TASK DIRECTIONS
In how many lines of the data does the word "California" appear? Give the number by itself.

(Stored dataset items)
###

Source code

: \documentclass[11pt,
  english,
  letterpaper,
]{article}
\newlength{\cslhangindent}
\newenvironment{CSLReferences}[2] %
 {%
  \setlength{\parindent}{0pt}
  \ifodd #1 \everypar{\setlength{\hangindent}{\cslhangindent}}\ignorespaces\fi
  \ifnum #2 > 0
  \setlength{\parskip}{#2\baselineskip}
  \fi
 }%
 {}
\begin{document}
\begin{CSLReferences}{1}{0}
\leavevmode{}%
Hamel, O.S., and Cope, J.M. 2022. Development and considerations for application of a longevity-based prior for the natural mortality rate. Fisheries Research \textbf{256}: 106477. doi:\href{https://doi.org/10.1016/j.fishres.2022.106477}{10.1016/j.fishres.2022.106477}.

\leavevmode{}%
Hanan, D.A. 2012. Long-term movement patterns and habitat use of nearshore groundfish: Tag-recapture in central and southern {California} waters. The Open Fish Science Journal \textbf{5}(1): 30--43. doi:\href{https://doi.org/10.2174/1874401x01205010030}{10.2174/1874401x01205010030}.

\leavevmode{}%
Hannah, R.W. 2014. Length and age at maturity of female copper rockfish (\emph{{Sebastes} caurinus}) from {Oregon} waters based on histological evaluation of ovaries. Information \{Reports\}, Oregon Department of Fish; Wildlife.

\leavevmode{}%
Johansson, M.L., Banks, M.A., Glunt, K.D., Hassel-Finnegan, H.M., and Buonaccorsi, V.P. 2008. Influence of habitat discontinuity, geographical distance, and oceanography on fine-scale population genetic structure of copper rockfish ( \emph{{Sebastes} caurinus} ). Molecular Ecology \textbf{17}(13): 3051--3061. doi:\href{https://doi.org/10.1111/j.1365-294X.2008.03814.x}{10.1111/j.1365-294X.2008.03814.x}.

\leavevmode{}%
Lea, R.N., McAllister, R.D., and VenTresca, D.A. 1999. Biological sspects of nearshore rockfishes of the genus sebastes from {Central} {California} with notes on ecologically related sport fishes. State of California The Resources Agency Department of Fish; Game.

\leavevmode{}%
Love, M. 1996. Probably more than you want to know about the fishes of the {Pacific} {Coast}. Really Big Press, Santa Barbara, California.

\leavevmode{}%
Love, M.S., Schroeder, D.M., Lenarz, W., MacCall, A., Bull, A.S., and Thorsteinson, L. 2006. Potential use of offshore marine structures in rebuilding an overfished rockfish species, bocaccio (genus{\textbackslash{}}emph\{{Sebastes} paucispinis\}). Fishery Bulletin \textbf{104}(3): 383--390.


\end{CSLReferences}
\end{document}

###

SOLUTION BELOW
3